Kemal Kilicdaroglu, líder do social-democrata Partido Republicano do Povo (CHP), principal partido da oposição turca, que não se distingue do AKP em relação às reivindicações curdas, declarou que as detenções levam a Turquia para “uma direção perigosa”. Outros dirigentes desta organização, que costuma coincidir com o Governo na sua política antiterrorista, falaram da “divisão do país” e de um novo “golpe” no sistema parlamentar.

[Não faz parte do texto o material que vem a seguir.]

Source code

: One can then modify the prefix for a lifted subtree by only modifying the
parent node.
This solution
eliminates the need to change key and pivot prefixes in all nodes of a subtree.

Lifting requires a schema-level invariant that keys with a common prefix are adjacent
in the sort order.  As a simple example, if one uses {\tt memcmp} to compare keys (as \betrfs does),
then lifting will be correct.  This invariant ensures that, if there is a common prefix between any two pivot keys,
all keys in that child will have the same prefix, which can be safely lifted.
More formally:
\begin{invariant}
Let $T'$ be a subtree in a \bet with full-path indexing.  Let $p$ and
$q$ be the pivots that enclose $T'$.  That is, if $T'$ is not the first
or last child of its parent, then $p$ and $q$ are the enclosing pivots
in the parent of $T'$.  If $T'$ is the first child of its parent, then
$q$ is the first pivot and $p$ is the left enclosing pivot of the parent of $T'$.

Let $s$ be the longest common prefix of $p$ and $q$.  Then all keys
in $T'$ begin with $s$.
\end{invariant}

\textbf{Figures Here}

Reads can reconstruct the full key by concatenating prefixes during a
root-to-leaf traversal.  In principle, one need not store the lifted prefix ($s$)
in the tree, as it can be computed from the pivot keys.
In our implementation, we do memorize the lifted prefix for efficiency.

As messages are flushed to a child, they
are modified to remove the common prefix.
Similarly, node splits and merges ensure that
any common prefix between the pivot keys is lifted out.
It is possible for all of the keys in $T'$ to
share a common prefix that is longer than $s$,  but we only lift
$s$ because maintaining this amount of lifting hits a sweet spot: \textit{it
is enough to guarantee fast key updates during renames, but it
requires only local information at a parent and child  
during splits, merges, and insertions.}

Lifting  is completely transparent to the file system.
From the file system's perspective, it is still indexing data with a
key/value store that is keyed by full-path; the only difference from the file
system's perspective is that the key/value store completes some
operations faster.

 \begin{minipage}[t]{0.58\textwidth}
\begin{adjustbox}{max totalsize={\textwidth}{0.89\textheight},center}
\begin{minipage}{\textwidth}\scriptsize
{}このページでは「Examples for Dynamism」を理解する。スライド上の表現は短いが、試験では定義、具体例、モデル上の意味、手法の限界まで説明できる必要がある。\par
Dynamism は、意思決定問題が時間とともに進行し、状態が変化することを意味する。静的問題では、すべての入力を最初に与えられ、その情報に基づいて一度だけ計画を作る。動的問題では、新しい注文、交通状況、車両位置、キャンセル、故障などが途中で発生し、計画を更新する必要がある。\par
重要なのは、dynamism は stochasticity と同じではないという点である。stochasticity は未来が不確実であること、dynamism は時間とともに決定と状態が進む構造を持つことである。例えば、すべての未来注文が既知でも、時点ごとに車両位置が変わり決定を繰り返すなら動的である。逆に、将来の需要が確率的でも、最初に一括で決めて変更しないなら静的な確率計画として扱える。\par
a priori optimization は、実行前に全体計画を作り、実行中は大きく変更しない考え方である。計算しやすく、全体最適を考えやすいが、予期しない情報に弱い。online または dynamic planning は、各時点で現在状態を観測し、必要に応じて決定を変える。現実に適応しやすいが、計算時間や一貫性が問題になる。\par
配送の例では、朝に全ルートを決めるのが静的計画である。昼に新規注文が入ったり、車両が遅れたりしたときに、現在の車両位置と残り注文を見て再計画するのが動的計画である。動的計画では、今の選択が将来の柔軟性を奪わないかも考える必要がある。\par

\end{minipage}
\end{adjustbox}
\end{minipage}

Alguns dos líderes do HDP e do DBP presos

Alguns dos líderes do HDP e do DBP presos, da esquerda para a direita e de cima para baixo: Salahattin Demirtash, Figen Yuksedag, Idris Baluken, Selma Irmak, Gulsen Yildirim, Nursel Aydogan, Leyla Birlik, Ziya Pir, Sureya Onder, Imam Tascier, Abdullah Zeydan e Fehat Encu. - Imagem de Bianet

A reação das organizações curdas e dos próprios dirigentes do HDP foi muito mais dura já que, na sua opinião, o possível desaparecimento do HDP não deixará ao poderoso movimento curdo da Turquia outra saída senão as armas. A União de Comunidades do Curdistão (KNK), que aglutina vários grupos ligados tanto ao Partido dos Trabalhadores do Curdistão (PKK) da Turquia como ao Partido da Unidade Democrática (PYD) da Síria, difundiu uma curta declaração dirigida à opinião pública internacional dizendo que “passou o tempo das palavras” e que é a hora da resistência em todos os lugares onde seja possível, pelo que fez um apelo a todo o povo curdo, em especial aos jovens e às mulheres, para demonstrar ao Governo de Erdogan que não poderá vergá-los.

Por sua vez, Murat Karayilan, um dos porta-vozes do PKK, assegurou que as ações da guerrilha curda irão aumentar em consequência das prisões. Algumas horas depois, explodia uma bomba em frente a um centro policial de Diyarbakir provocando uma dezena de mortos. De forma significativa e pela primeira vez na Europa, um tribunal belga acaba de ditar uma sentença considerando que as ações do PKK não são atos terroristas, mas que devem ser enquadrados num “conflito armado” que já dura há mais de três décadas.

Artigo de Manuel Martorell, publicado em cuartopoder.es a 5 de novembro de 2016. Tradução de Carlos Santos para esquerda.net.